Realmente, acho que minha amiga tem razão: a mudança pode ser tão bem-vinda quanto umas boas férias. Afinal, a mudança é uma oportunidade para recomeçar e perceber que o status quo talvez seja, em verdade, um cárcere, que nos priva de viver experiências fantásticas. Que tenhamos a mesma coragem e obstinação de Jack!
Change
“A change is as good as a holiday” was the saying quoted by a great South African friend who tried to comfort me while listening to my complaints about changes in the workplace.
Well, certainly, I love holidays. No doubt about that. Changes? Regarding this, I am not so sure. Actually, I do know: I hate them. Profoundly. After all, what could be expected when it comes to a Virgo who loves to have control over absolutely everything and finds peace and happiness in predictability?
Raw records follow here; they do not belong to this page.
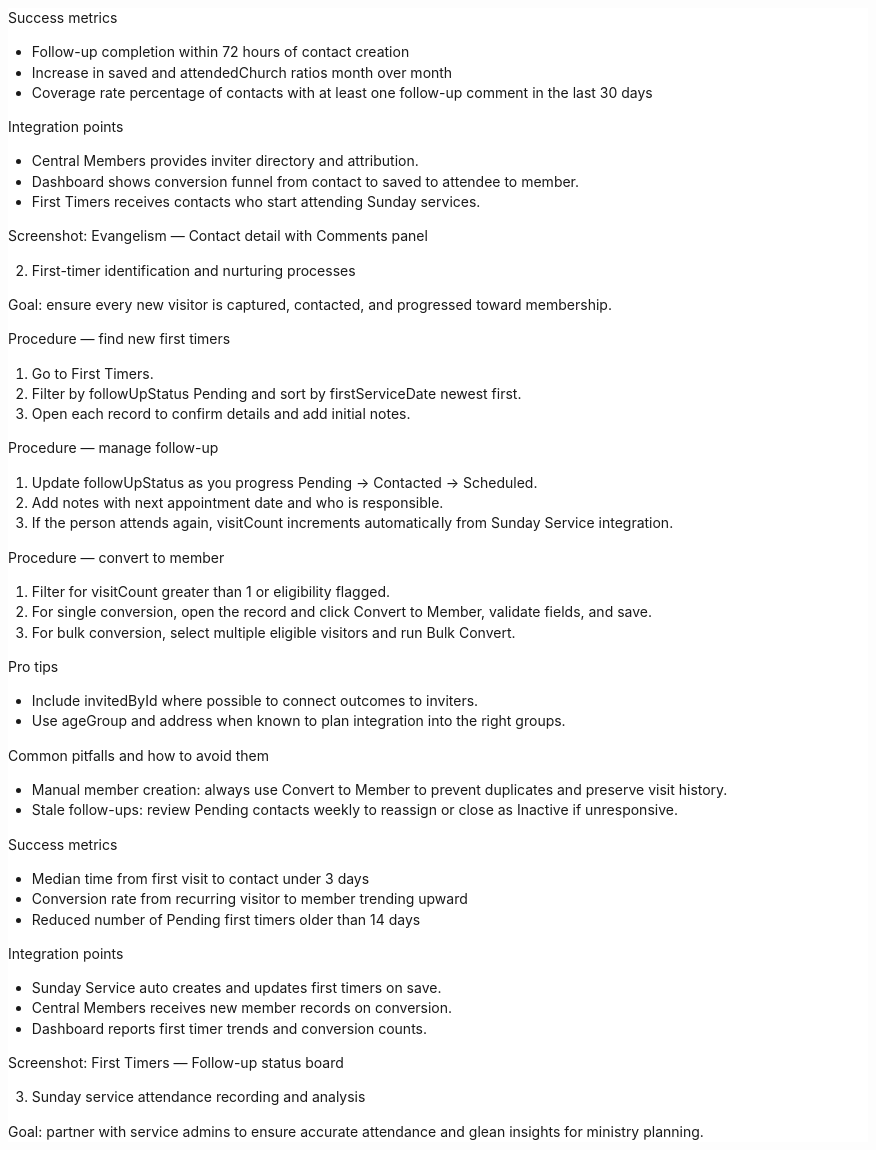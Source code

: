 Success metrics
- Follow-up completion within 72 hours of contact creation
- Increase in saved and attendedChurch ratios month over month
- Coverage rate percentage of contacts with at least one follow-up comment in the last 30 days

Integration points
- Central Members provides inviter directory and attribution.
- Dashboard shows conversion funnel from contact to saved to attendee to member.
- First Timers receives contacts who start attending Sunday services.

Screenshot: Evangelism — Contact detail with Comments panel

2. First-timer identification and nurturing processes

Goal: ensure every new visitor is captured, contacted, and progressed toward membership.

Procedure — find new first timers
1. Go to First Timers.
2. Filter by followUpStatus Pending and sort by firstServiceDate newest first.
3. Open each record to confirm details and add initial notes.

Procedure — manage follow-up
1. Update followUpStatus as you progress Pending → Contacted → Scheduled.
2. Add notes with next appointment date and who is responsible.
3. If the person attends again, visitCount increments automatically from Sunday Service integration.

Procedure — convert to member
1. Filter for visitCount greater than 1 or eligibility flagged.
2. For single conversion, open the record and click Convert to Member, validate fields, and save.
3. For bulk conversion, select multiple eligible visitors and run Bulk Convert.

Pro tips
- Include invitedById where possible to connect outcomes to inviters.
- Use ageGroup and address when known to plan integration into the right groups.

Common pitfalls and how to avoid them
- Manual member creation: always use Convert to Member to prevent duplicates and preserve visit history.
- Stale follow-ups: review Pending contacts weekly to reassign or close as Inactive if unresponsive.

Success metrics
- Median time from first visit to contact under 3 days
- Conversion rate from recurring visitor to member trending upward
- Reduced number of Pending first timers older than 14 days

Integration points
- Sunday Service auto creates and updates first timers on save.
- Central Members receives new member records on conversion.
- Dashboard reports first timer trends and conversion counts.

Screenshot: First Timers — Follow-up status board

3. Sunday service attendance recording and analysis

Goal: partner with service admins to ensure accurate attendance and glean insights for ministry planning.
However, thinking of the analogy between the concept of “change” and the much desired leisure time, I started to ponder a little bit more about the subject. At that point, a movie that I watched recently popped up in my mind.
The movie, called “Room”, tells the story of a woman (Joy) who is held hostage for many years and starts living locked up in a room. She suffers all kinds of mistreat that could be imagined. Abused, even sexually, Joy becomes pregnant by the assaulter and has a lovely baby called Jack. In order to save him from greater emotional suffering, Joy transforms this room, which, in reality, was her prison, into a lively environment. She decorates the space with drawings made by Jack and manages to fill the emptiness and austerity of the place with so much love and stories that are told to lull her child to sleep. As a result, Jack sees a safe and happy shelter in that environment.
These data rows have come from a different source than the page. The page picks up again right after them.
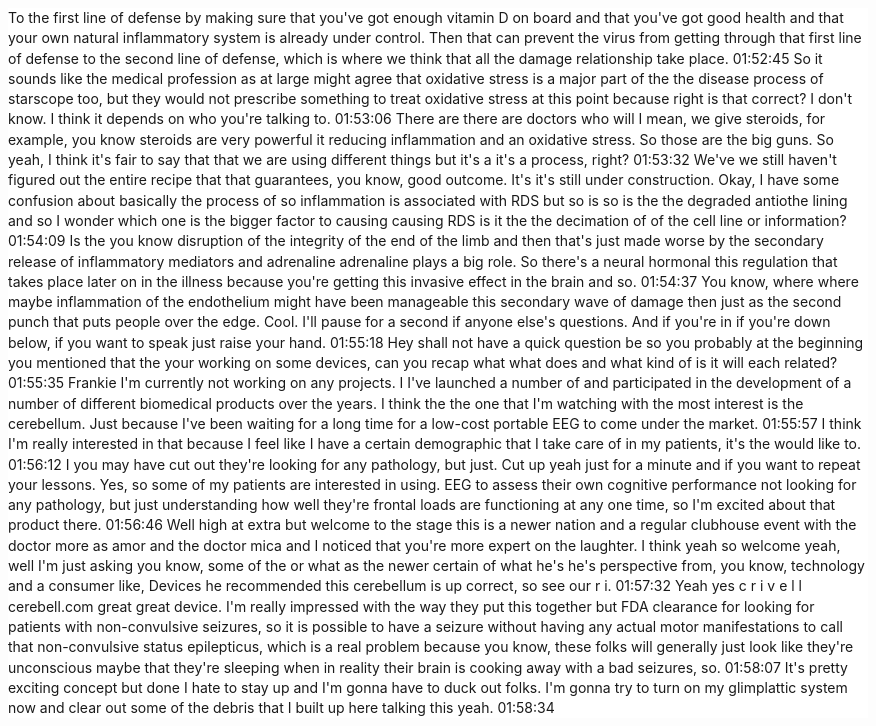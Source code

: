 To the first line of defense by making sure that you've got enough vitamin D on board and that you've got good health and that your own natural inflammatory system is already under control. Then that can prevent the virus from getting through that first line of defense to the second line of defense, which is where we think that all the damage relationship take place.
01:52:45
So it sounds like the medical profession as at large might agree that oxidative stress is a major part of the the disease process of starscope too, but they would not prescribe something to treat oxidative stress at this point because right is that correct? I don't know. I think it depends on who you're talking to.
01:53:06
There are there are doctors who will I mean, we give steroids, for example, you know steroids are very powerful it reducing inflammation and an oxidative stress. So those are the big guns. So yeah, I think it's fair to say that that we are using different things but it's a it's a process, right?
01:53:32
We've we still haven't figured out the entire recipe that that guarantees, you know, good outcome. It's it's still under construction. Okay, I have some confusion about basically the process of so inflammation is associated with RDS but so is so is the the degraded antiothe lining and so I wonder which one is the bigger factor to causing causing RDS is it the the decimation of of the cell line or information?
01:54:09
Is the you know disruption of the integrity of the end of the limb and then that's just made worse by the secondary release of inflammatory mediators and adrenaline adrenaline plays a big role. So there's a neural hormonal this regulation that takes place later on in the illness because you're getting this invasive effect in the brain and so.
01:54:37
You know, where where maybe inflammation of the endothelium might have been manageable this secondary wave of damage then just as the second punch that puts people over the edge. Cool. I'll pause for a second if anyone else's questions. And if you're in if you're down below, if you want to speak just raise your hand.
01:55:18
Hey shall not have a quick question be so you probably at the beginning you mentioned that the your working on some devices, can you recap what what does and what kind of is it will each related?
01:55:35
Frankie I'm currently not working on any projects. I I've launched a number of and participated in the development of a number of different biomedical products over the years. I think the the one that I'm watching with the most interest is the cerebellum. Just because I've been waiting for a long time for a low-cost portable EEG to come under the market.
01:55:57
I think I'm really interested in that because I feel like I have a certain demographic that I take care of in my patients, it's the would like to.
01:56:12
I you may have cut out they're looking for any pathology, but just. Cut up yeah just for a minute and if you want to repeat your lessons. Yes, so some of my patients are interested in using. EEG to assess their own cognitive performance not looking for any pathology, but just understanding how well they're frontal loads are functioning at any one time, so I'm excited about that product there.
01:56:46
Well high at extra but welcome to the stage this is a newer nation and a regular clubhouse event with the doctor more as amor and the doctor mica and I noticed that you're more expert on the laughter. I think yeah so welcome yeah, well I'm just asking you know, some of the or what as the newer certain of what he's he's perspective from, you know, technology and a consumer like, Devices he recommended this cerebellum is up correct, so see our r i.
01:57:32
Yeah yes c r i v e l l cerebell.com great great device. I'm really impressed with the way they put this together but FDA clearance for looking for patients with non-convulsive seizures, so it is possible to have a seizure without having any actual motor manifestations to call that non-convulsive status epilepticus, which is a real problem because you know, these folks will generally just look like they're unconscious maybe that they're sleeping when in reality their brain is cooking away with a bad seizures, so.
01:58:07
It's pretty exciting concept but done I hate to stay up and I'm gonna have to duck out folks. I'm gonna try to turn on my glimplattic system now and clear out some of the debris that I built up here talking this yeah.
01:58:34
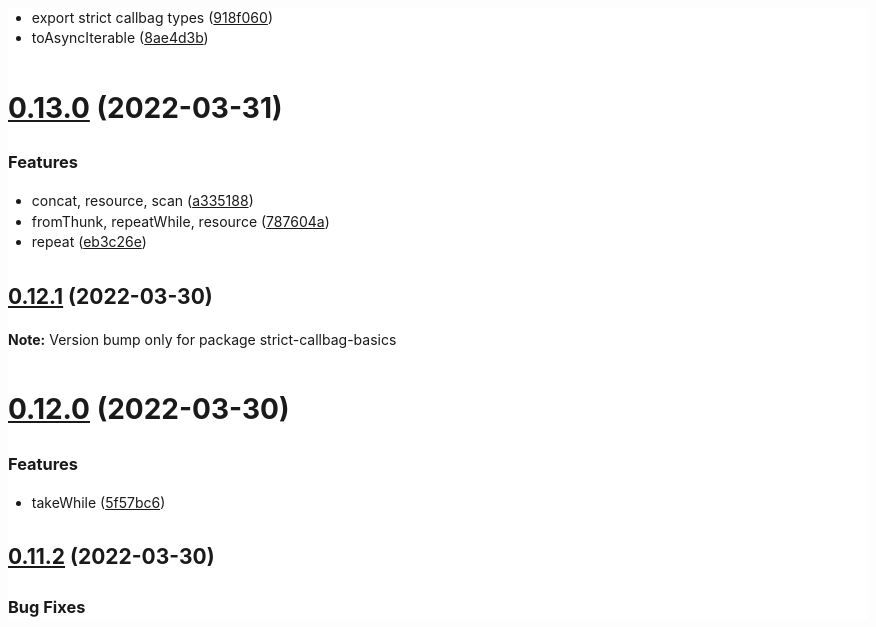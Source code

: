 * export strict callbag types ([918f060](https://github.com/tim-smart/strict-callbag-basics/commit/918f060da8cdbc3cba99725b7f4a7adf13dad7a2))
* toAsyncIterable ([8ae4d3b](https://github.com/tim-smart/strict-callbag-basics/commit/8ae4d3b4d9bf94f7e063219a009ed020d111d1a6))





# [0.13.0](https://github.com/tim-smart/strict-callbag-basics/compare/strict-callbag-basics@0.12.1...strict-callbag-basics@0.13.0) (2022-03-31)


### Features

* concat, resource, scan ([a335188](https://github.com/tim-smart/strict-callbag-basics/commit/a33518831372d0b6e3ce3e223ee07270b9a7ac7f))
* fromThunk, repeatWhile, resource ([787604a](https://github.com/tim-smart/strict-callbag-basics/commit/787604a44a3bcbbaed8f5ad3f87182f73059d3ca))
* repeat ([eb3c26e](https://github.com/tim-smart/strict-callbag-basics/commit/eb3c26e8f3475bac9d3f813ef7b67b33de54c0c6))





## [0.12.1](https://github.com/tim-smart/strict-callbag-basics/compare/strict-callbag-basics@0.12.0...strict-callbag-basics@0.12.1) (2022-03-30)

**Note:** Version bump only for package strict-callbag-basics





# [0.12.0](https://github.com/tim-smart/strict-callbag-basics/compare/strict-callbag-basics@0.11.2...strict-callbag-basics@0.12.0) (2022-03-30)


### Features

* takeWhile ([5f57bc6](https://github.com/tim-smart/strict-callbag-basics/commit/5f57bc67ebbe74b84e4a61313d0bb2c79f46b483))





## [0.11.2](https://github.com/tim-smart/strict-callbag-basics/compare/strict-callbag-basics@0.11.1...strict-callbag-basics@0.11.2) (2022-03-30)


### Bug Fixes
On a certain day, a very rare window of opportunity appears in Jack´s life: the possibility of escape wrapped in a rug inside a truck. To ensure the success of the undertaking, Jack trains himself, repeatedly, on how to remain static, inside the carpet, breathing softly, in order to not be noticed. Of course, everything could go wrong. Anything unforeseen and the plan would go down the drain. But the little boy proves to be extremely brave, even in such adverse circumstances.
What moved me the most was the moment when the plan was put into action (spoiler alert). At that time, Jack hesitates for a while. Not because he was afraid the plan would fail (a very natural feeling, I guess), but, precisely, because he would miss that room. After all, in his perspective, that place was a safe and familiar environment. What about the world outside? What could he expect? At this point, it becomes clear for us, the audience, how fear can really bewilder our notion of “good” and “bad”.
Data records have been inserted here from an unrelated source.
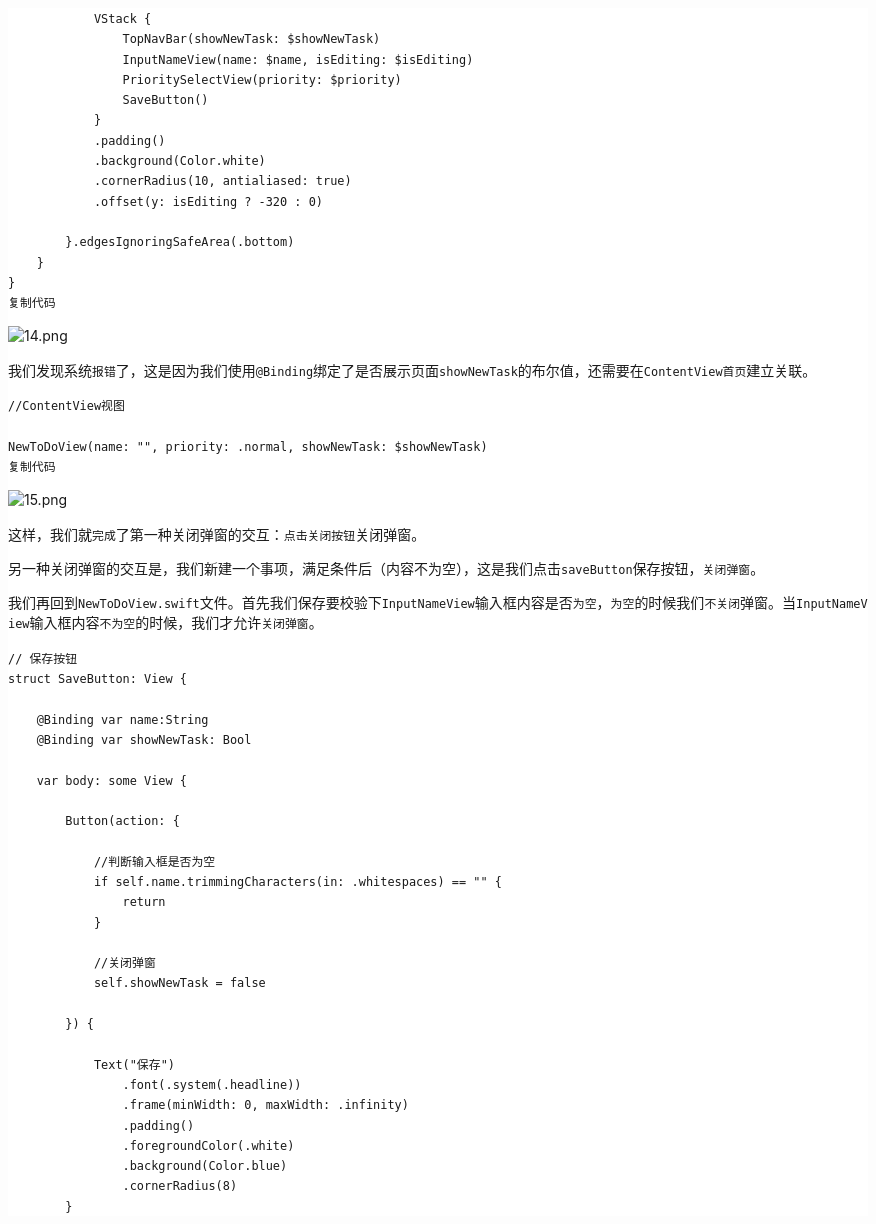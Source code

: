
 ```
            VStack {
                TopNavBar(showNewTask: $showNewTask)
                InputNameView(name: $name, isEditing: $isEditing)
                PrioritySelectView(priority: $priority)
                SaveButton()
            }
            .padding()
            .background(Color.white)
            .cornerRadius(10, antialiased: true)
            .offset(y: isEditing ? -320 : 0)

        }.edgesIgnoringSafeArea(.bottom)
    }
}
复制代码
```

![14.png](https://p6-juejin.byteimg.com/tos-cn-i-k3u1fbpfcp/7628a57bb09e4901b9c91d3f17f3ca12~tplv-k3u1fbpfcp-zoom-in-crop-mark:4536:0:0:0.image?)

我们发现系统`报错`了，这是因为我们使用`@Binding`绑定了是否展示页面`showNewTask`的布尔值，还需要在`ContentView首页`建立关联。

```
//ContentView视图

NewToDoView(name: "", priority: .normal, showNewTask: $showNewTask)
复制代码
```

![15.png](https://p3-juejin.byteimg.com/tos-cn-i-k3u1fbpfcp/9d35cbee7c8146a4ba6e2c222d27a46d~tplv-k3u1fbpfcp-zoom-in-crop-mark:4536:0:0:0.image?)

这样，我们就`完成`了第一种关闭弹窗的交互：`点击关闭按钮`关闭弹窗。

另一种关闭弹窗的交互是，我们新建一个事项，满足条件后（内容不为空），这是我们点击`saveButton`保存按钮，`关闭弹窗`。

我们再回到`NewToDoView.swift`文件。首先我们保存要校验下`InputNameView`输入框内容是否`为空`，`为空`的时候我们`不关闭`弹窗。当`InputNameView`输入框内容`不为空`的时候，我们才允许`关闭弹窗`。

```
// 保存按钮
struct SaveButton: View {

    @Binding var name:String
    @Binding var showNewTask: Bool

    var body: some View {

        Button(action: {

            //判断输入框是否为空
            if self.name.trimmingCharacters(in: .whitespaces) == "" {
                return
            }

            //关闭弹窗
            self.showNewTask = false

        }) {

            Text("保存")
                .font(.system(.headline))
                .frame(minWidth: 0, maxWidth: .infinity)
                .padding()
                .foregroundColor(.white)
                .background(Color.blue)
                .cornerRadius(8)
        }
```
In the end, the movie allows us to foresee the psychological problems that Jack will face after his release, which is quite understandable, given the circumstances. Nonetheless, the plot has a hopeful tone, at least that was my feeling. And I realized that the fear of change can be extremely deceitful. It is incredible how we are able to cling tooth and nail to a clearly unfavourable situation just for the simple reason of being afraid to step out of our comfort zone.
All in all, I believe my friend is right: change can be as welcome as a holiday. Ultimately, change is an opportunity to start over and perceive that the status quo may actually be a prison that deprives us of having amazing experiences. May we have the same courage and obstinacy as Jack!